[Task details] Below is a listing. Return the lines from the one that contains "- Custom exception" to the one that contains "A mass assignment", both ends included, verbatim and with no pictures.

[[ Record extracts, beginning ]]

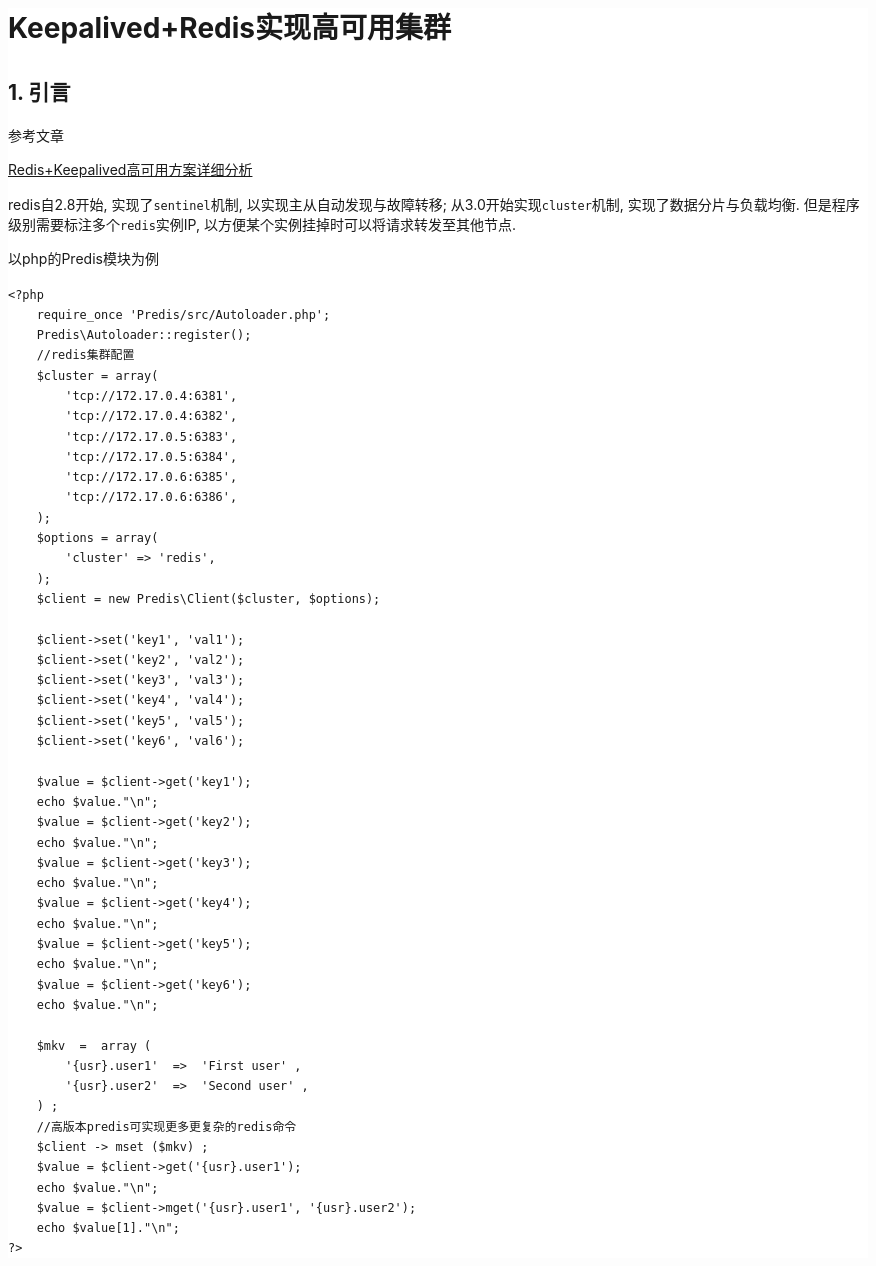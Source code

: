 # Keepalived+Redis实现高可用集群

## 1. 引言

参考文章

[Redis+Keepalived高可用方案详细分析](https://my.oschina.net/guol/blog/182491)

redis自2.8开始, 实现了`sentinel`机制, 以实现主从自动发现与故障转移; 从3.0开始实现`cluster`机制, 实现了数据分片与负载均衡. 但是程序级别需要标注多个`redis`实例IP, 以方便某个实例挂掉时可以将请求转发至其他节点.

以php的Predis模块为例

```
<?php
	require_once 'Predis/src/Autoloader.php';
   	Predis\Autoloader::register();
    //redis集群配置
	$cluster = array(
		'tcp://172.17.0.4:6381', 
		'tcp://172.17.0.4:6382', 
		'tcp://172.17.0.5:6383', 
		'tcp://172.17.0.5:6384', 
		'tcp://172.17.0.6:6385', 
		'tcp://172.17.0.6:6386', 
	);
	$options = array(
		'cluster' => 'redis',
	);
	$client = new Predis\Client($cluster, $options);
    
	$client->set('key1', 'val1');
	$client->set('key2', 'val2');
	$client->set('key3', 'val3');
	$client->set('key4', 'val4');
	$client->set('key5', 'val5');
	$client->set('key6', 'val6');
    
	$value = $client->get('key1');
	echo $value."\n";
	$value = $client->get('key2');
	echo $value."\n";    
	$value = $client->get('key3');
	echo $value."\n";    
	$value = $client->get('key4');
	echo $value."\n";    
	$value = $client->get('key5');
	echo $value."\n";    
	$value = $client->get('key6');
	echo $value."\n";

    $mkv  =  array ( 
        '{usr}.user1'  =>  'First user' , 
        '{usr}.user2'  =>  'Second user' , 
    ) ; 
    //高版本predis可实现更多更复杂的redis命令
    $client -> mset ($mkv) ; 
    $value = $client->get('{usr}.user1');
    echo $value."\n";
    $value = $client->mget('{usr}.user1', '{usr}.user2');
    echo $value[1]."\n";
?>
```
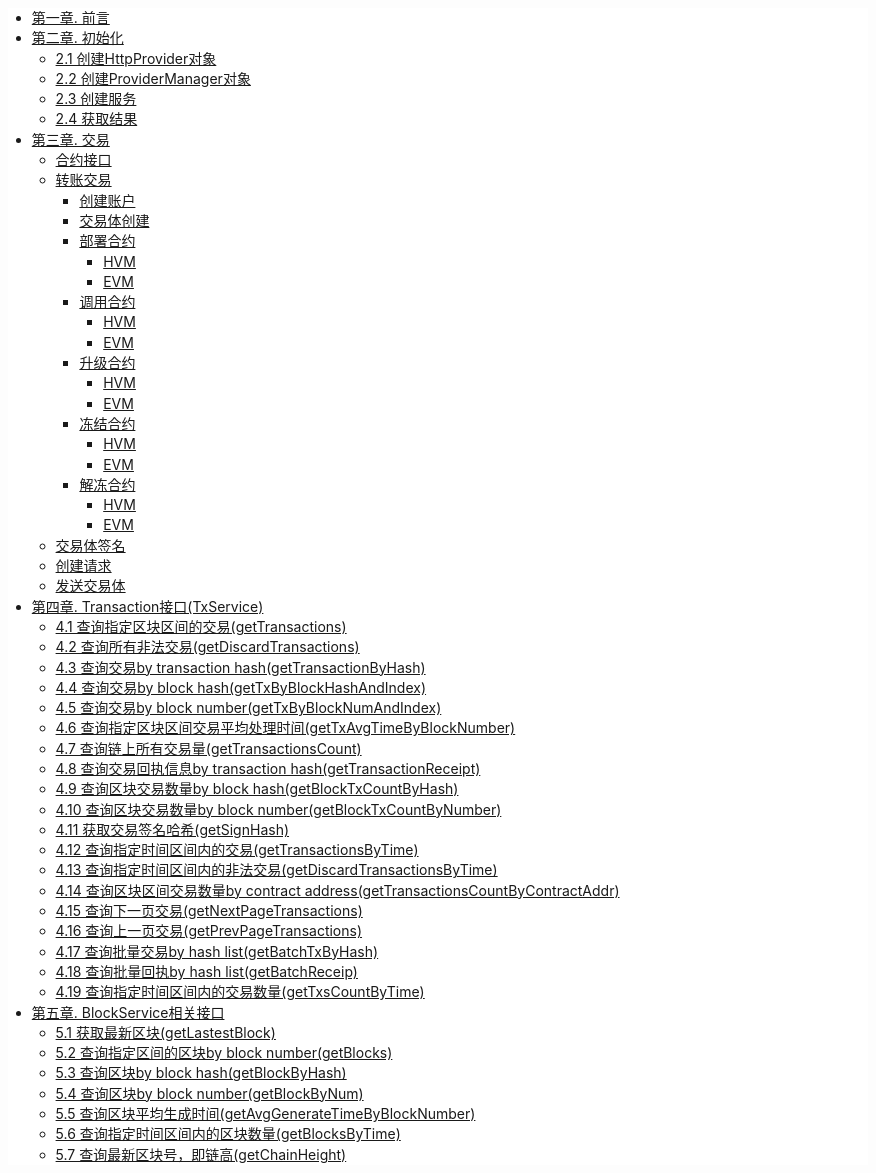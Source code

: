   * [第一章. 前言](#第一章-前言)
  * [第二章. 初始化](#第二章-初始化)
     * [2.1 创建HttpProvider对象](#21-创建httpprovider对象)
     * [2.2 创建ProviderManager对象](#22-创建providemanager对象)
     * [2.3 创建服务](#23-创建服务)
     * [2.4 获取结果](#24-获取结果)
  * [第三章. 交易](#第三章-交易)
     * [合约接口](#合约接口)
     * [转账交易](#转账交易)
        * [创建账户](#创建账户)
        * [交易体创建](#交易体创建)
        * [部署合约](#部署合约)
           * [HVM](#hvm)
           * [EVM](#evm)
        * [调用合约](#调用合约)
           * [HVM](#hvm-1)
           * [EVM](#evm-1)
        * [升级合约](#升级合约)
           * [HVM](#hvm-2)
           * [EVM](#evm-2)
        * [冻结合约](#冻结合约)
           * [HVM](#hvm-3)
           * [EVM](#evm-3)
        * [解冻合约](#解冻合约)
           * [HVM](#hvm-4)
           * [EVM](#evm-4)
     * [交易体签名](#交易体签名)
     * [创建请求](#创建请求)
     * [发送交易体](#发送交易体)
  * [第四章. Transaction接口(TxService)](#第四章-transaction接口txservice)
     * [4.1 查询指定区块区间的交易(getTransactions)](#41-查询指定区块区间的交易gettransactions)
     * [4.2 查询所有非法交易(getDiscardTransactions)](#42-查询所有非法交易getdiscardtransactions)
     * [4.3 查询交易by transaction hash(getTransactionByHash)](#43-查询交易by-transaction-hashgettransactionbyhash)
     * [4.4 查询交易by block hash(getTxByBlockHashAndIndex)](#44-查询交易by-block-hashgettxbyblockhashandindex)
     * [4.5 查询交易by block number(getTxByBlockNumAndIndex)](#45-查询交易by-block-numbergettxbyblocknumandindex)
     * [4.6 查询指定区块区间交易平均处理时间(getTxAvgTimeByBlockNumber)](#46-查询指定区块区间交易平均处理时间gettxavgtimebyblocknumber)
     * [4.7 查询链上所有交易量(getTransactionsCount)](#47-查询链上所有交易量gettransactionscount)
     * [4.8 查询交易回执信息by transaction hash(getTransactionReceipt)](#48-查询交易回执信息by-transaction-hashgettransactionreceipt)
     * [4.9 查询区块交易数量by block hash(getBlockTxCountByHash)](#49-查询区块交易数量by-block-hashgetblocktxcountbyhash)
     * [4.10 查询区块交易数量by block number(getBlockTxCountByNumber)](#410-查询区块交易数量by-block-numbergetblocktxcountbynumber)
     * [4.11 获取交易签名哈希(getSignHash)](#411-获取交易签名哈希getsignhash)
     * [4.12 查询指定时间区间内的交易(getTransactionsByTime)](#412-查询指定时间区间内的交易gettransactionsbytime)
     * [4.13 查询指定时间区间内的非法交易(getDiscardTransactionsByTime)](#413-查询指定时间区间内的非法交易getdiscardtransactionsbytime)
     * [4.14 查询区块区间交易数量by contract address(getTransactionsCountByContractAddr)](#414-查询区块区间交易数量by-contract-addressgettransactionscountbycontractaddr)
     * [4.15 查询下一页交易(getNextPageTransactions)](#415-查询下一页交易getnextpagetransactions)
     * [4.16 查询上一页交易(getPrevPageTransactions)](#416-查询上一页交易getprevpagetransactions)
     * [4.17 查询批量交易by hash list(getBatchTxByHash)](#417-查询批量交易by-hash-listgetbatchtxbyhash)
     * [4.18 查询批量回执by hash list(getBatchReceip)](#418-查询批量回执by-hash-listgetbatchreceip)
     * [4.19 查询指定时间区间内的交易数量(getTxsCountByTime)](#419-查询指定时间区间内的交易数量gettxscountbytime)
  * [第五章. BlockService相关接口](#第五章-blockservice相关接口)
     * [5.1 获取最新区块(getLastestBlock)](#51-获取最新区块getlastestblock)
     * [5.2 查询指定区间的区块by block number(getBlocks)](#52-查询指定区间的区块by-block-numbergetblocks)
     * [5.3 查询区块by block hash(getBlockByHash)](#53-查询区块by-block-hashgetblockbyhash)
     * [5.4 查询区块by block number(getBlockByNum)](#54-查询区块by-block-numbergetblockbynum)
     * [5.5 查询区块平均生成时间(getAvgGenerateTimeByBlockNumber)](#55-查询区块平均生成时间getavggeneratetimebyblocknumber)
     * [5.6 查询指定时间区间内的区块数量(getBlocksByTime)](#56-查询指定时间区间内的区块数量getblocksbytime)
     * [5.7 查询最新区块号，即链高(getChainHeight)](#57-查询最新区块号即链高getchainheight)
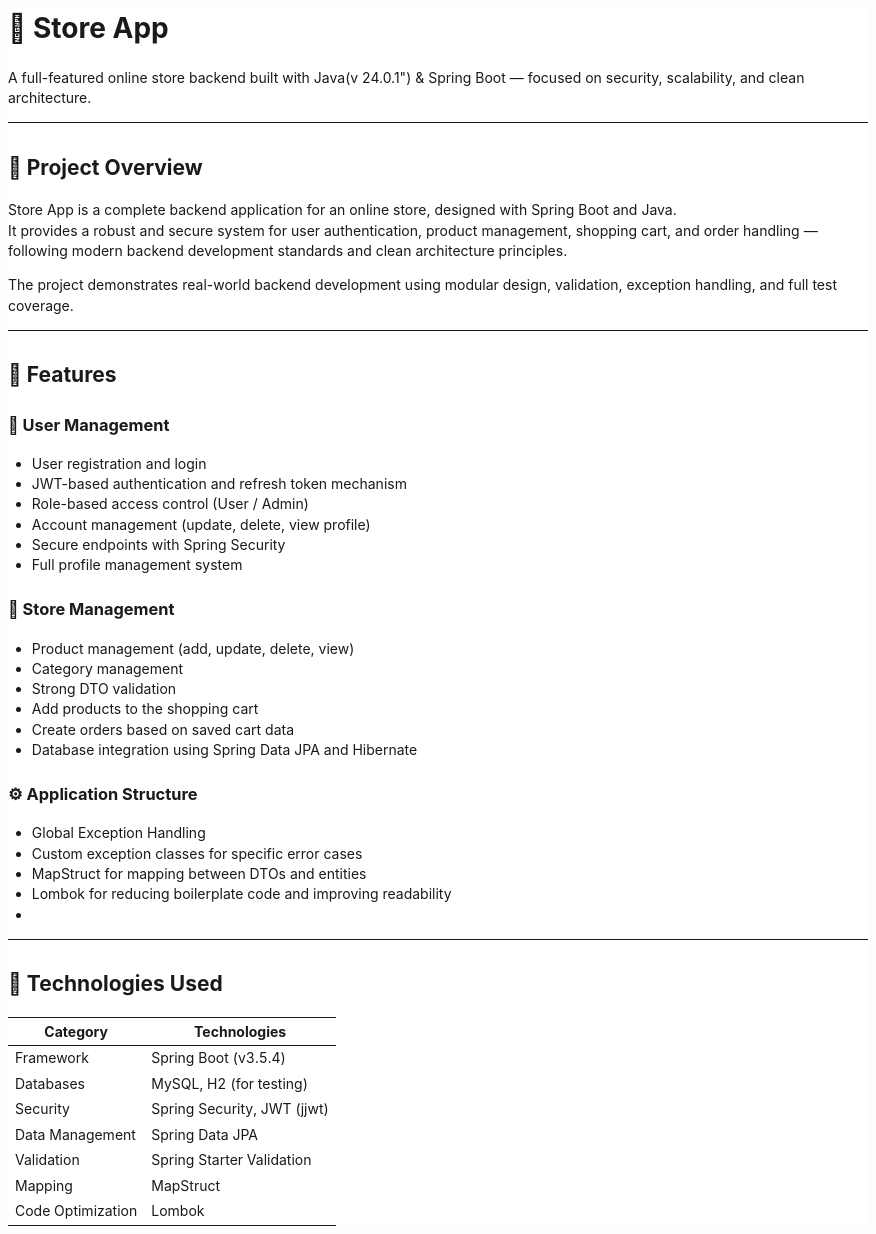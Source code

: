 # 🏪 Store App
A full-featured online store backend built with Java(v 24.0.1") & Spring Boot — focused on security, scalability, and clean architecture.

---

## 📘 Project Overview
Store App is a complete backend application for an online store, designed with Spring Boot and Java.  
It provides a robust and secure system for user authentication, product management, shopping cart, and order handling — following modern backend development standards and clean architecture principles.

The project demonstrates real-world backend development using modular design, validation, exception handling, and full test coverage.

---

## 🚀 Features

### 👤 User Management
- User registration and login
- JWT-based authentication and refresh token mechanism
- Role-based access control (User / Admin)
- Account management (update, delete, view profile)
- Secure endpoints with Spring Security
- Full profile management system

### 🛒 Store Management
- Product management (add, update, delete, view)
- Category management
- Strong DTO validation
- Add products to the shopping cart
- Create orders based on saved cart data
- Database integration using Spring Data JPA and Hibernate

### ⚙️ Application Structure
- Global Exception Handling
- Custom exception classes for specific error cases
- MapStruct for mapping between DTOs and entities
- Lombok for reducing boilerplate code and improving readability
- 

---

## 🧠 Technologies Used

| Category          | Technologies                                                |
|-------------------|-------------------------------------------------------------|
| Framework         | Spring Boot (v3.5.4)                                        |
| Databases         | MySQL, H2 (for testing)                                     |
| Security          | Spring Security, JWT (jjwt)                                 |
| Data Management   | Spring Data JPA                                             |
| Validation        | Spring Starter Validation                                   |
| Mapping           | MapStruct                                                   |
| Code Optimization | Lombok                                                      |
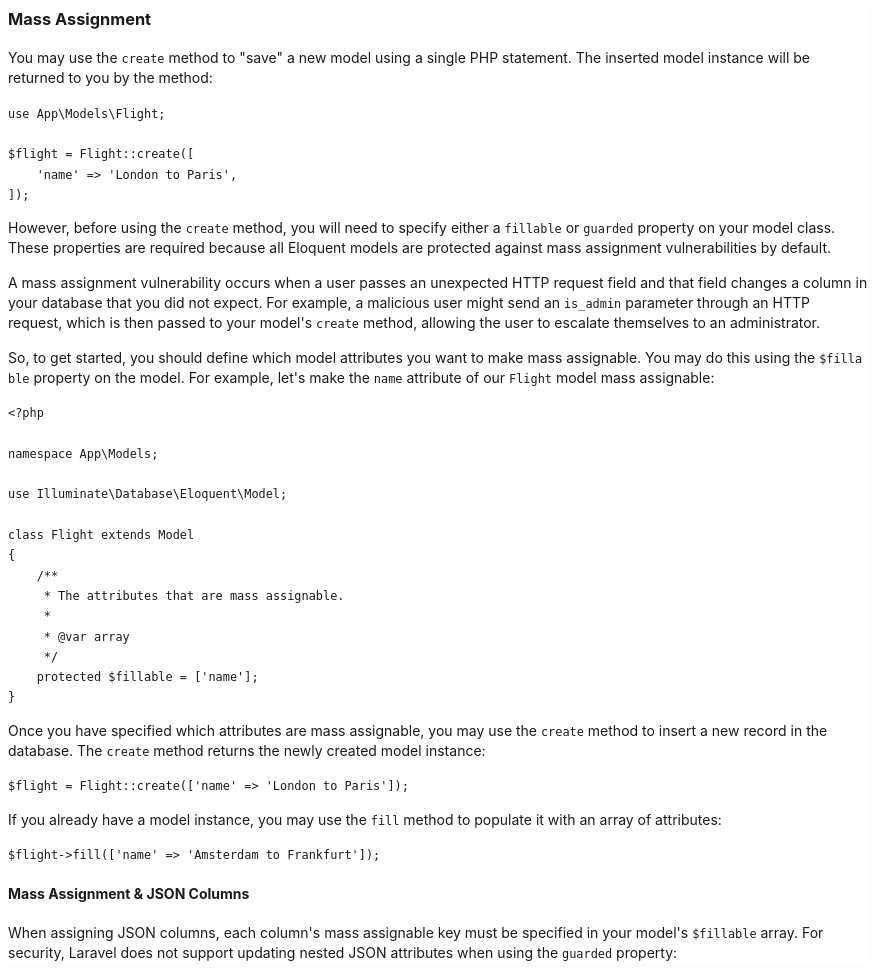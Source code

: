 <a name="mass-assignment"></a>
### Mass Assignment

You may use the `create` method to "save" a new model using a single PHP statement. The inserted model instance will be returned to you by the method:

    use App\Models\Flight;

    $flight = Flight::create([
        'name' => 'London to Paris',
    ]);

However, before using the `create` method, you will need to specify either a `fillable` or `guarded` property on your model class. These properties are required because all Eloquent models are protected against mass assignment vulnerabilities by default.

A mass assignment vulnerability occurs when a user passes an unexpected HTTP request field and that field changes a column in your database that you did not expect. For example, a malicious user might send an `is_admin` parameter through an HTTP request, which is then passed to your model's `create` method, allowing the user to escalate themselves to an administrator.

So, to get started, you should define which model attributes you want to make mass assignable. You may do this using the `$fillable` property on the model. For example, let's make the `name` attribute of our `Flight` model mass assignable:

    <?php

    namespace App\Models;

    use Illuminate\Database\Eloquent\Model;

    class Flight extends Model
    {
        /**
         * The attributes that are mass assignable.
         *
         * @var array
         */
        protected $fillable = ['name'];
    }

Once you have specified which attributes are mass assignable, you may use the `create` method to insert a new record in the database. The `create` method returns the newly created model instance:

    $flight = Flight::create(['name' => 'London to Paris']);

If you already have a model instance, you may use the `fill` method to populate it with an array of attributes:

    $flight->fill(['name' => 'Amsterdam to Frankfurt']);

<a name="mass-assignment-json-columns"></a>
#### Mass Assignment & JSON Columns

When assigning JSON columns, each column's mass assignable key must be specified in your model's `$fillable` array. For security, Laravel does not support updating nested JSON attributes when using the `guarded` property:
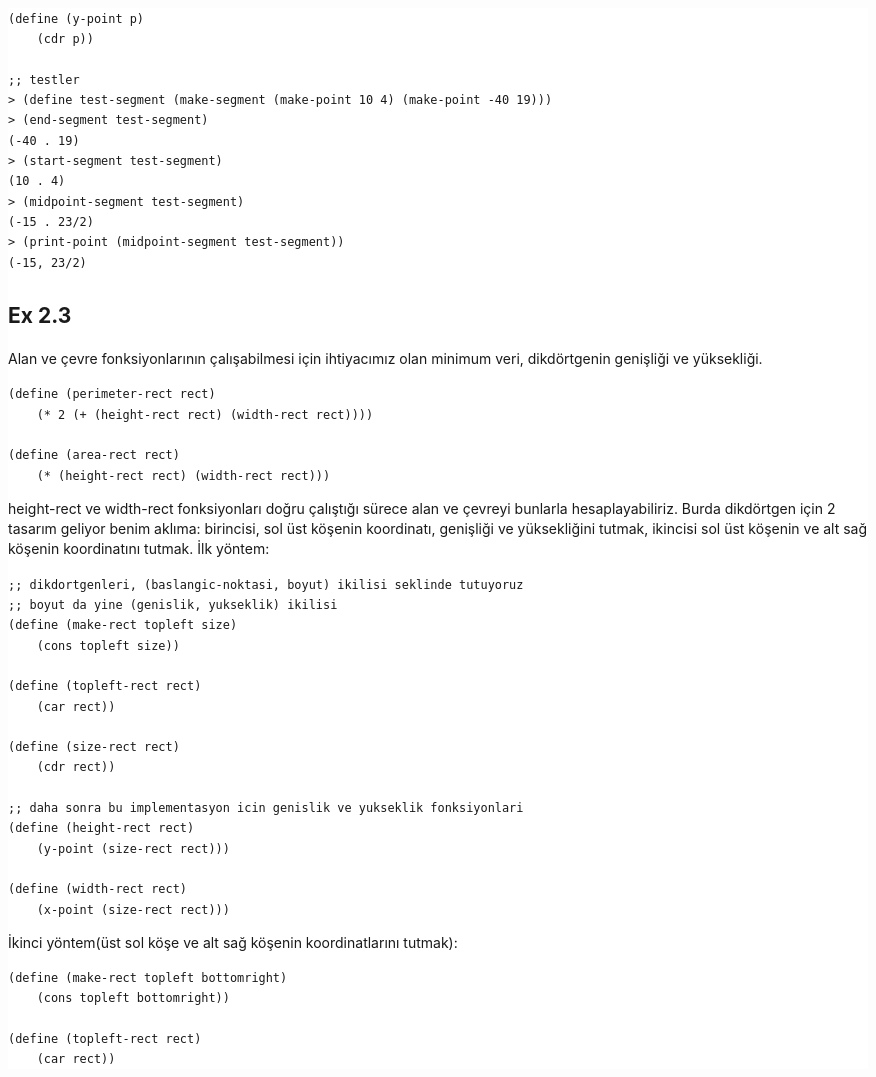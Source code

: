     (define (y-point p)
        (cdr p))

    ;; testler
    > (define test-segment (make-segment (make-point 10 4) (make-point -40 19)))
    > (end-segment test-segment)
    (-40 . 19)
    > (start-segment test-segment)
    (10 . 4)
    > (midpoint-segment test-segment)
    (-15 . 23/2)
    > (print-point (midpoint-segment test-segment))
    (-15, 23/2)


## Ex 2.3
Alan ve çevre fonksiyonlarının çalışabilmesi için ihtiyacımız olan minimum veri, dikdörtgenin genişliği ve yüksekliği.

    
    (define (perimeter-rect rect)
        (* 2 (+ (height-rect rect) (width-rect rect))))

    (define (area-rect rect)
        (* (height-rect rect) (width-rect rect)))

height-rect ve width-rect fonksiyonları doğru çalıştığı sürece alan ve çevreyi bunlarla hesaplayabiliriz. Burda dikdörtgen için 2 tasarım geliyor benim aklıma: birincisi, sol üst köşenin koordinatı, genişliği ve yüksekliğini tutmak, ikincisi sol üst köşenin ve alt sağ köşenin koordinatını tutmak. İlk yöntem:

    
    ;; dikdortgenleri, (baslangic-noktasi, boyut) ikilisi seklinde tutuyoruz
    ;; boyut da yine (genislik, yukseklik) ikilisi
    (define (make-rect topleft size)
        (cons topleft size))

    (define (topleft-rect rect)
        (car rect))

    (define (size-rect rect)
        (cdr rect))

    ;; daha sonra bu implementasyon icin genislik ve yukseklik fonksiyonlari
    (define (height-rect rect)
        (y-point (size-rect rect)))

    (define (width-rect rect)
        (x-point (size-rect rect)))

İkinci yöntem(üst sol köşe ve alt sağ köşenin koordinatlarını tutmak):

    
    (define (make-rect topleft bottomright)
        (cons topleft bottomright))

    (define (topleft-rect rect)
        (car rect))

[[ Record extracts, end ]]

[Answer box]
- Custom exception classes for specific error cases
- MapStruct for mapping between DTOs and entities
- Lombok for reducing boilerplate code and improving readability
- 

---

## 🧠 Technologies Used

| Category          | Technologies                                                |
|-------------------|-------------------------------------------------------------|
| Framework         | Spring Boot (v3.5.4)                                        |
| Databases         | MySQL, H2 (for testing)                                     |
| Security          | Spring Security, JWT (jjwt)                                 |
| Data Management   | Spring Data JPA                                             |
| Validation        | Spring Starter Validation                                   |
| Mapping           | MapStruct                                                   |
| Code Optimization | Lombok                                                      |
Source code

: <a name="mass-assignment"></a>
### Mass Assignment

You may use the `create` method to "save" a new model using a single PHP statement. The inserted model instance will be returned to you by the method:

    use App\Models\Flight;

    $flight = Flight::create([
        'name' => 'London to Paris',
    ]);

However, before using the `create` method, you will need to specify either a `fillable` or `guarded` property on your model class. These properties are required because all Eloquent models are protected against mass assignment vulnerabilities by default.

A mass assignment vulnerability occurs when a user passes an unexpected HTTP request field and that field changes a column in your database that you did not expect. For example, a malicious user might send an `is_admin` parameter through an HTTP request, which is then passed to your model's `create` method, allowing the user to escalate themselves to an administrator.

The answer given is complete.